Exercise description: Pull every line with the word "developer" out of the entries below.

[Records for processing Boundary: Start]

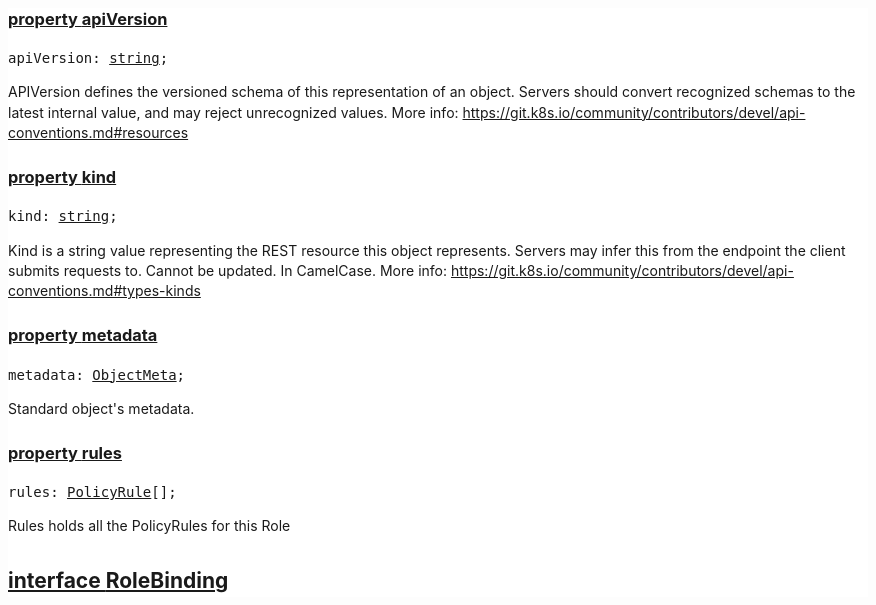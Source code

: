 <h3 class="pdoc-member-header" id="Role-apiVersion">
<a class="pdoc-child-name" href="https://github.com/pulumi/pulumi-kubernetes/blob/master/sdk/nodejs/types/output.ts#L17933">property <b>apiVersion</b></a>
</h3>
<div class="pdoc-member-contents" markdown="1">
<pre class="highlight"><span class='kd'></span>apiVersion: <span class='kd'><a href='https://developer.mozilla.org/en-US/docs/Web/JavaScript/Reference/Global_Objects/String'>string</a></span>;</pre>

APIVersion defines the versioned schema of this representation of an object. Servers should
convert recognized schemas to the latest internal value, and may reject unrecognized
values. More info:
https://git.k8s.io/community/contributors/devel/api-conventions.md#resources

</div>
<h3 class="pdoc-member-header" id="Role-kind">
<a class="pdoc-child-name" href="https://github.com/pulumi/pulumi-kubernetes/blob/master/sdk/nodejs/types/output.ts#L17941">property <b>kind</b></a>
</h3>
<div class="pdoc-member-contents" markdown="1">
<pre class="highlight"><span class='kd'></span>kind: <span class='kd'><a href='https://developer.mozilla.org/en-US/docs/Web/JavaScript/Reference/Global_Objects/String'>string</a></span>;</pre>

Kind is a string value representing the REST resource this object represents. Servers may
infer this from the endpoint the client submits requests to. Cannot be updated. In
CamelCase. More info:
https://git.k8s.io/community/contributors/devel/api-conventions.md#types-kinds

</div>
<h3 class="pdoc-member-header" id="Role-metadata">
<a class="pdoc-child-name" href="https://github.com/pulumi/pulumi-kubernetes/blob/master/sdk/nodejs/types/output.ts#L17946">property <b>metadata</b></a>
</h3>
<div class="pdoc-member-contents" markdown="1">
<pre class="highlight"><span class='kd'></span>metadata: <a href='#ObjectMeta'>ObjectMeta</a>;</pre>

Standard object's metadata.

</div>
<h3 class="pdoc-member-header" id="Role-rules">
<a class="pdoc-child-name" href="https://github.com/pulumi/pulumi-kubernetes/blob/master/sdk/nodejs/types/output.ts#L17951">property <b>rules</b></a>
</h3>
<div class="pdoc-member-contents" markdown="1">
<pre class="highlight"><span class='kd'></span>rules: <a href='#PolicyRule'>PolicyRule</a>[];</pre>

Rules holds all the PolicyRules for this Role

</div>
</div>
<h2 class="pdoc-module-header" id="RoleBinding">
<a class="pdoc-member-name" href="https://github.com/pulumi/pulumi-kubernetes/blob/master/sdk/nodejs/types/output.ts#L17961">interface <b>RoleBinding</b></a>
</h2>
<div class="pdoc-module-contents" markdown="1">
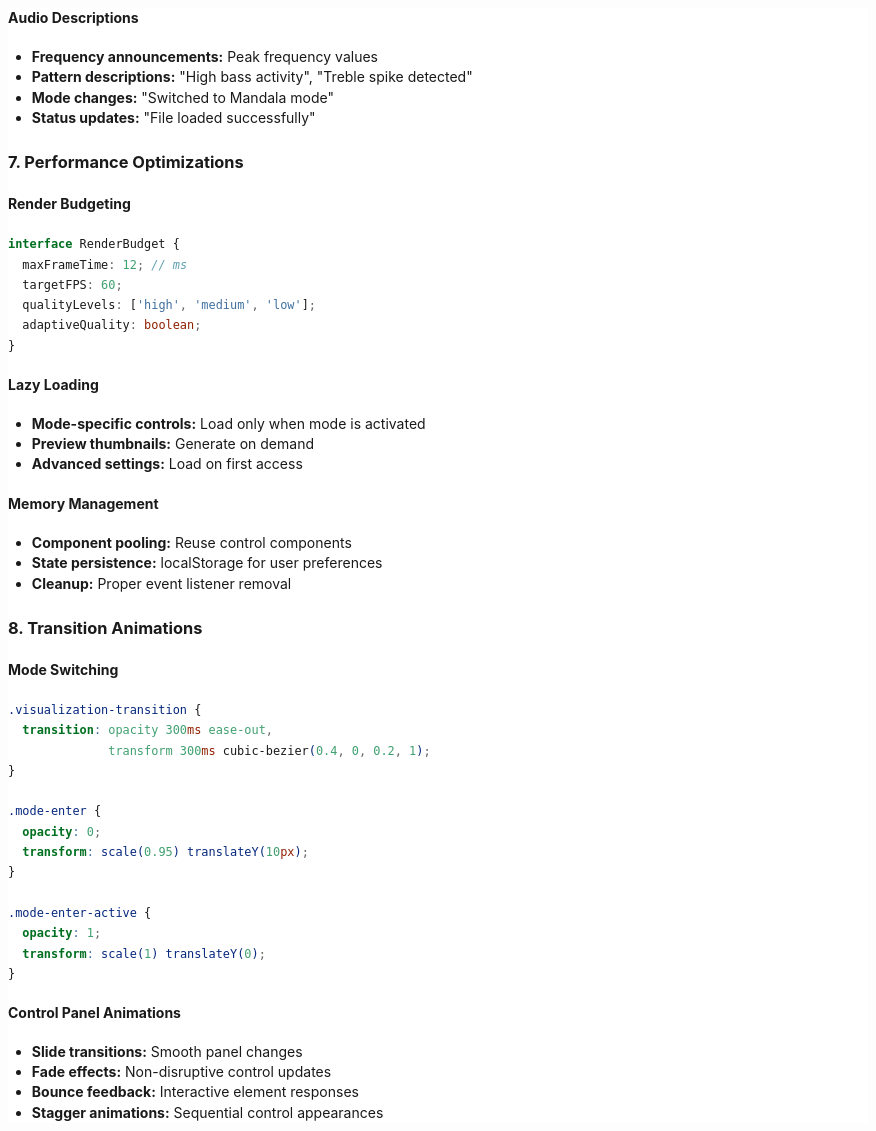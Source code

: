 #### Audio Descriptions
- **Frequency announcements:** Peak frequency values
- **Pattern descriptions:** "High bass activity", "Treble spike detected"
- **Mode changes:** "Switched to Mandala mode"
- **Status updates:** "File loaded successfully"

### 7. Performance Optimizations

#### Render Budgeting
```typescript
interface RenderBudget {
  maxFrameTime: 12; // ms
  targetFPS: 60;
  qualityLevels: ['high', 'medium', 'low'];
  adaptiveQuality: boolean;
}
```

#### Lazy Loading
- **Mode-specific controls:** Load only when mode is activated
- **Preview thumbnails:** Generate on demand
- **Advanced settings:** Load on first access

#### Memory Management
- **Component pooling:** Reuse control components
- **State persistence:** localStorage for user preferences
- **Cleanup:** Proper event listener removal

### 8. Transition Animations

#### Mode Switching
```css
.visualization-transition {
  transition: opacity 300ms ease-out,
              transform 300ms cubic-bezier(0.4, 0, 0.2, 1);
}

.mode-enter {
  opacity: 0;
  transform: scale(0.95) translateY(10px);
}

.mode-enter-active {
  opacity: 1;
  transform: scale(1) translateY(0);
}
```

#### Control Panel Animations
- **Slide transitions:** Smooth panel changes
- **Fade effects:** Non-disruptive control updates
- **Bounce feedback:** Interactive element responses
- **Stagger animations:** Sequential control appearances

[Records for processing Boundary: End]
[Records for processing Boundary: Start]

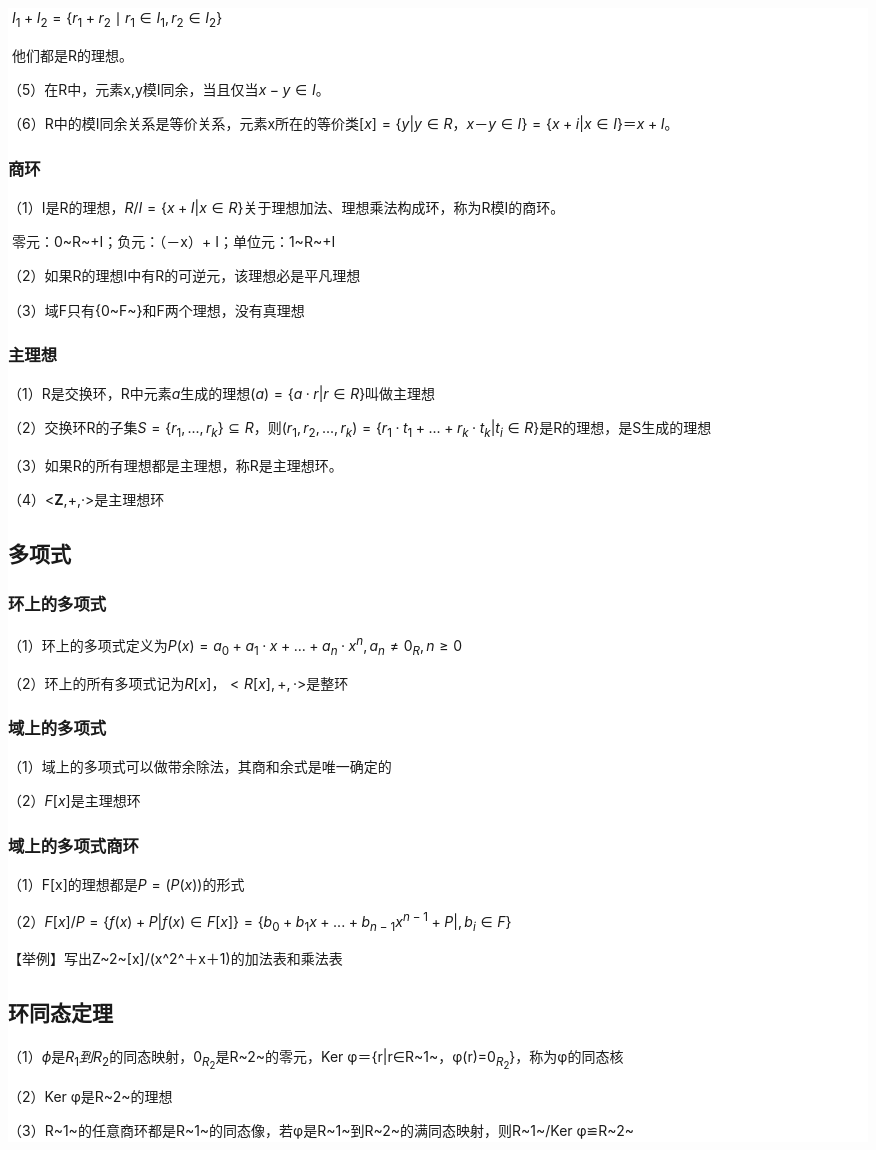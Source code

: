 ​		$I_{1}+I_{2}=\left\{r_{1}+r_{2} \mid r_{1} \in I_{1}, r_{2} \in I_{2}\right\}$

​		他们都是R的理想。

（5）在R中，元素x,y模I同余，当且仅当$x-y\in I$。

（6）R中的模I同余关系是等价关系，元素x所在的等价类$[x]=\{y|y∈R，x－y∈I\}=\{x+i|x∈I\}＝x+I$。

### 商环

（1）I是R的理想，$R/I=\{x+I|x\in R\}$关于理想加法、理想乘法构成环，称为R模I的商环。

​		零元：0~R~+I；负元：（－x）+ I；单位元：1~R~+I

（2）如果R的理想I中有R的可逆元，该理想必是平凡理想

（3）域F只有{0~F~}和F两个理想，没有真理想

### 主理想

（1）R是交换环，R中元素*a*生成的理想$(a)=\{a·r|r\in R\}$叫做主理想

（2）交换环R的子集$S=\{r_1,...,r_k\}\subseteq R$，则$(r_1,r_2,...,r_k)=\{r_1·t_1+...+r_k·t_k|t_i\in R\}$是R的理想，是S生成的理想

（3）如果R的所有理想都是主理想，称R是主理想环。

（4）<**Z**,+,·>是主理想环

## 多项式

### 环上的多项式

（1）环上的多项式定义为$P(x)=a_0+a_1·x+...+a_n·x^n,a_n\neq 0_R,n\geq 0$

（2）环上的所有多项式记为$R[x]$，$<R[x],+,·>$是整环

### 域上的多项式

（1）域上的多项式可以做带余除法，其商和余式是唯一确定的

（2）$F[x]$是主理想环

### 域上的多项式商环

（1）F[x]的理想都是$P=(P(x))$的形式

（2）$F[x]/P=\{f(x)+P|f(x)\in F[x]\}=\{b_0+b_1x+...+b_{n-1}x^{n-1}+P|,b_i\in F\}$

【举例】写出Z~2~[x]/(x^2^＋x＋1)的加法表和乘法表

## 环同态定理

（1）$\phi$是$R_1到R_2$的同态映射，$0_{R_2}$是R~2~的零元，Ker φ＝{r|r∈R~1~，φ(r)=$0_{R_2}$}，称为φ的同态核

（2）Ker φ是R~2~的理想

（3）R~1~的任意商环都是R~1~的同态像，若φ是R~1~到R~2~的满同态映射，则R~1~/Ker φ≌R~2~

[Records for processing Boundary: End]

Response to the exercise:
<pre class="highlight"><span class='kd'></span>apiVersion: <span class='kd'><a href='https://developer.mozilla.org/en-US/docs/Web/JavaScript/Reference/Global_Objects/String'>string</a></span>;</pre>
<pre class="highlight"><span class='kd'></span>kind: <span class='kd'><a href='https://developer.mozilla.org/en-US/docs/Web/JavaScript/Reference/Global_Objects/String'>string</a></span>;</pre>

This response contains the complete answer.